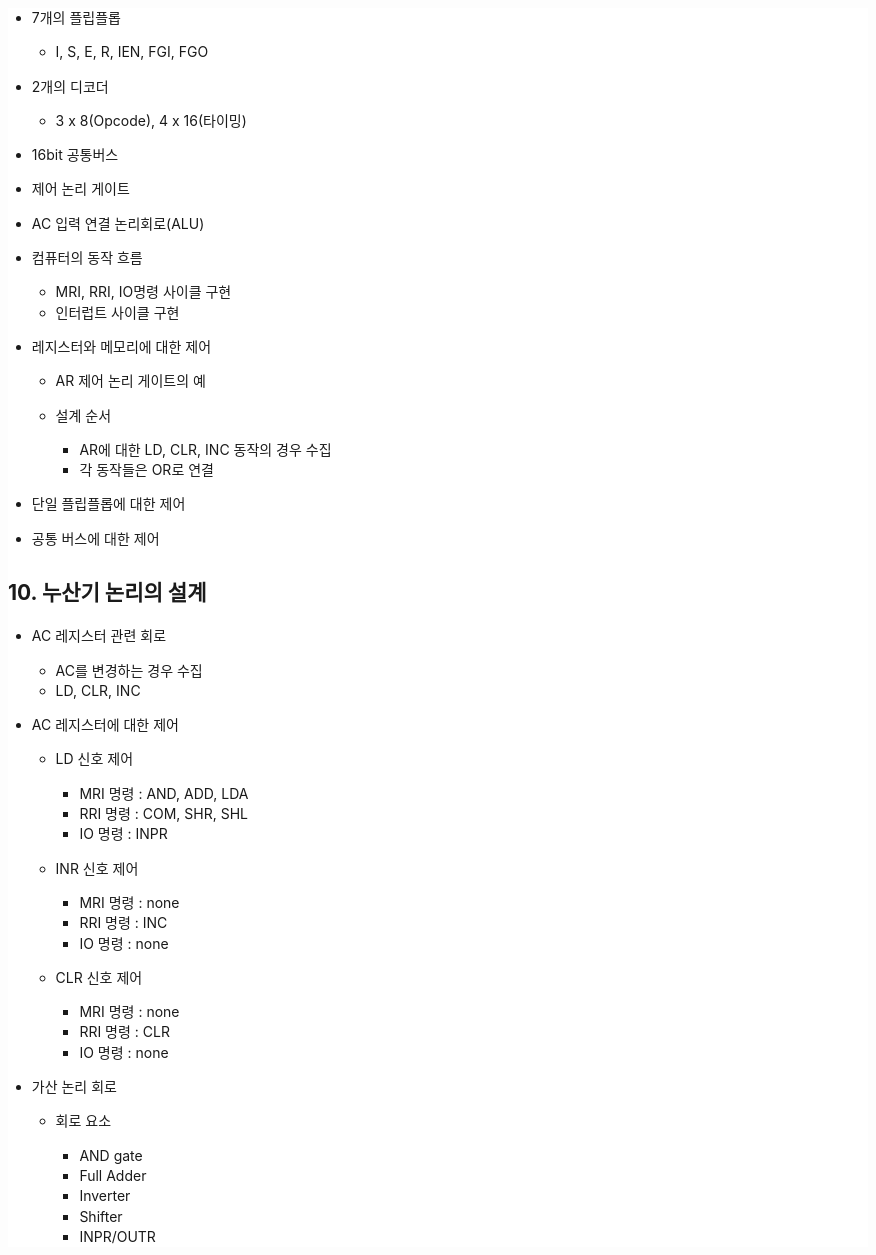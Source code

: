   - 7개의 플립플롭

    - I, S, E, R, IEN, FGI, FGO

  - 2개의 디코더

    - 3 x 8(Opcode), 4 x 16(타이밍)

  - 16bit 공통버스
  - 제어 논리 게이트
  - AC 입력 연결 논리회로(ALU)

- 컴퓨터의 동작 흐름

  - MRI, RRI, IO명령 사이클 구현
  - 인터럽트 사이클 구현

- 레지스터와 메모리에 대한 제어

  - AR 제어 논리 게이트의 예
  - 설계 순서

    - AR에 대한 LD, CLR, INC 동작의 경우 수집
    - 각 동작들은 OR로 연결

- 단일 플립플롭에 대한 제어

- 공통 버스에 대한 제어

## 10. 누산기 논리의 설계

- AC 레지스터 관련 회로

  - AC를 변경하는 경우 수집
  - LD, CLR, INC

- AC 레지스터에 대한 제어

  - LD 신호 제어

    - MRI 명령 : AND, ADD, LDA
    - RRI 명령 : COM, SHR, SHL
    - IO 명령 : INPR

  - INR 신호 제어

    - MRI 명령 : none
    - RRI 명령 : INC
    - IO 명령 : none

  - CLR 신호 제어

    - MRI 명령 : none
    - RRI 명령 : CLR
    - IO 명령 : none

- 가산 논리 회로

  - 회로 요소

    - AND gate
    - Full Adder
    - Inverter
    - Shifter
    - INPR/OUTR

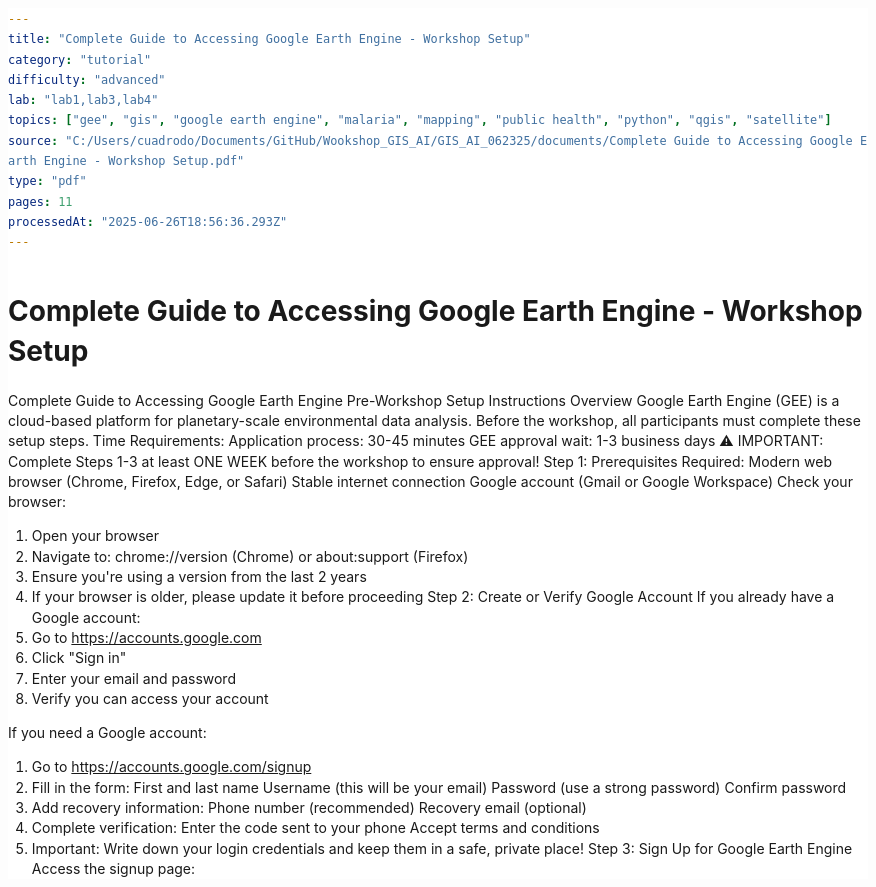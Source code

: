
 ```yaml
---
title: "Complete Guide to Accessing Google Earth Engine - Workshop Setup"
category: "tutorial"
difficulty: "advanced"
lab: "lab1,lab3,lab4"
topics: ["gee", "gis", "google earth engine", "malaria", "mapping", "public health", "python", "qgis", "satellite"]
source: "C:/Users/cuadrodo/Documents/GitHub/Wookshop_GIS_AI/GIS_AI_062325/documents/Complete Guide to Accessing Google Earth Engine - Workshop Setup.pdf"
type: "pdf"
pages: 11
processedAt: "2025-06-26T18:56:36.293Z"
---
```


# Complete Guide to Accessing Google Earth Engine - Workshop Setup



Complete Guide to Accessing Google Earth Engine
Pre-Workshop Setup Instructions
Overview
Google Earth Engine (GEE) is a cloud-based platform for planetary-scale environmental data analysis.
Before the workshop, all participants must complete these setup steps.
Time Requirements:
Application process: 30-45 minutes
GEE approval wait: 1-3 business days
⚠ IMPORTANT: Complete Steps 1-3 at least ONE WEEK before the workshop to ensure approval!
Step 1: Prerequisites
Required:
Modern web browser (Chrome, Firefox, Edge, or Safari)
Stable internet connection
Google account (Gmail or Google Workspace)
Check your browser:
1. Open your browser
2. Navigate to: chrome://version (Chrome) or about:support (Firefox)
3. Ensure you're using a version from the last 2 years
4. If your browser is older, please update it before proceeding
Step 2: Create or Verify Google Account
If you already have a Google account:
1. Go to https://accounts.google.com
2. Click "Sign in"
3. Enter your email and password
4. Verify you can access your account

If you need a Google account:
1. Go to https://accounts.google.com/signup
2. Fill in the form:
First and last name
Username (this will be your email)
Password (use a strong password)
Confirm password
3. Add recovery information:
Phone number (recommended)
Recovery email (optional)
4. Complete verification:
Enter the code sent to your phone
Accept terms and conditions
5. Important: Write down your login credentials and keep them in a safe, private place!
Step 3: Sign Up for Google Earth Engine
Access the signup page:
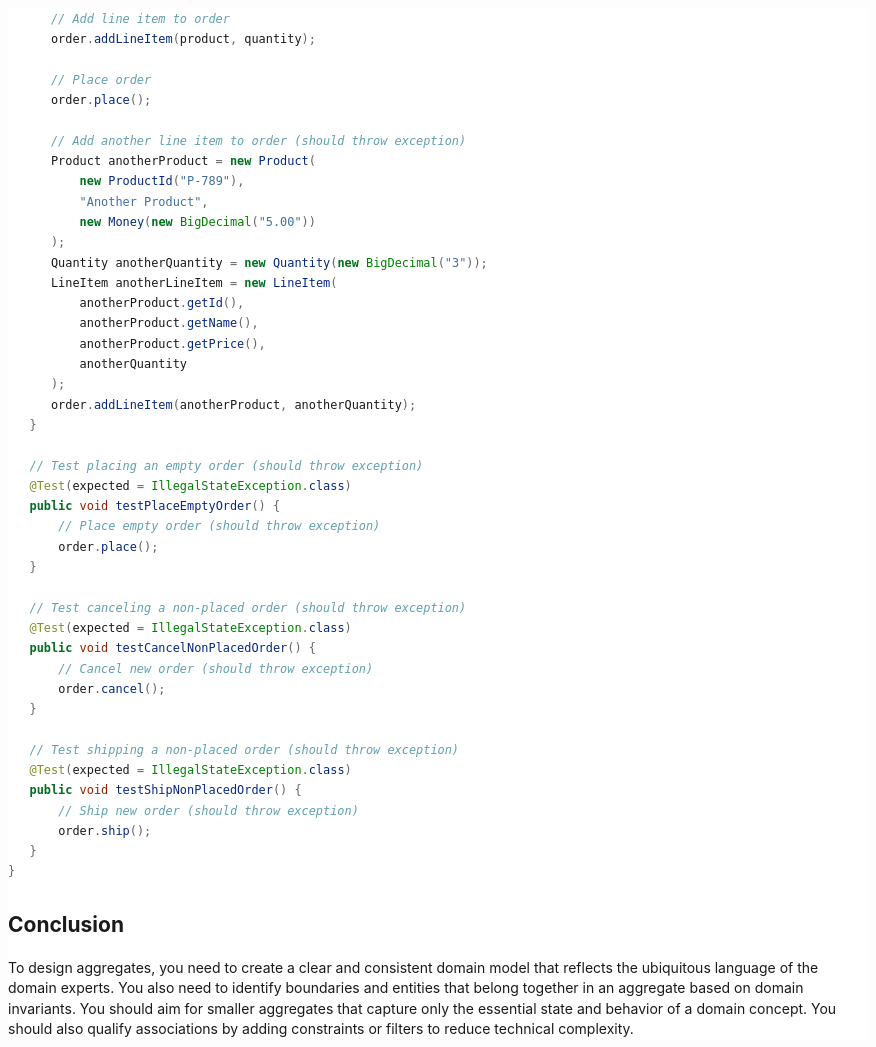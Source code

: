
```java
      // Add line item to order
      order.addLineItem(product, quantity);

      // Place order
      order.place();

      // Add another line item to order (should throw exception)
      Product anotherProduct = new Product(
          new ProductId("P-789"),
          "Another Product",
          new Money(new BigDecimal("5.00"))
      );
      Quantity anotherQuantity = new Quantity(new BigDecimal("3"));
      LineItem anotherLineItem = new LineItem(
          anotherProduct.getId(),
          anotherProduct.getName(),
          anotherProduct.getPrice(),
          anotherQuantity
      );
      order.addLineItem(anotherProduct, anotherQuantity);
   }

   // Test placing an empty order (should throw exception)
   @Test(expected = IllegalStateException.class)
   public void testPlaceEmptyOrder() {
       // Place empty order (should throw exception)
       order.place();
   }

   // Test canceling a non-placed order (should throw exception)
   @Test(expected = IllegalStateException.class)
   public void testCancelNonPlacedOrder() {
       // Cancel new order (should throw exception)
       order.cancel();
   }

   // Test shipping a non-placed order (should throw exception)
   @Test(expected = IllegalStateException.class)
   public void testShipNonPlacedOrder() {
       // Ship new order (should throw exception)
       order.ship();
   }
}
```

## Conclusion

To design aggregates, you need to create a clear and consistent domain model that reflects the ubiquitous language of the domain experts. You also need to identify boundaries and entities that belong together in an aggregate based on domain invariants. You should aim for smaller aggregates that capture only the essential state and behavior of a domain concept. You should also qualify associations by adding constraints or filters to reduce technical complexity.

• Action item
Repeat only the lines from the beginning of the material through the line containing "- AC 레지스터에 대한 제어", both ends kept, leaving pictures out.

• Answer
Source code

:   - 7개의 플립플롭

    - I, S, E, R, IEN, FGI, FGO

  - 2개의 디코더

    - 3 x 8(Opcode), 4 x 16(타이밍)

  - 16bit 공통버스
  - 제어 논리 게이트
  - AC 입력 연결 논리회로(ALU)

- 컴퓨터의 동작 흐름

  - MRI, RRI, IO명령 사이클 구현
  - 인터럽트 사이클 구현

- 레지스터와 메모리에 대한 제어

  - AR 제어 논리 게이트의 예
  - 설계 순서

    - AR에 대한 LD, CLR, INC 동작의 경우 수집
    - 각 동작들은 OR로 연결

- 단일 플립플롭에 대한 제어

- 공통 버스에 대한 제어

## 10. 누산기 논리의 설계

- AC 레지스터 관련 회로

  - AC를 변경하는 경우 수집
  - LD, CLR, INC

- AC 레지스터에 대한 제어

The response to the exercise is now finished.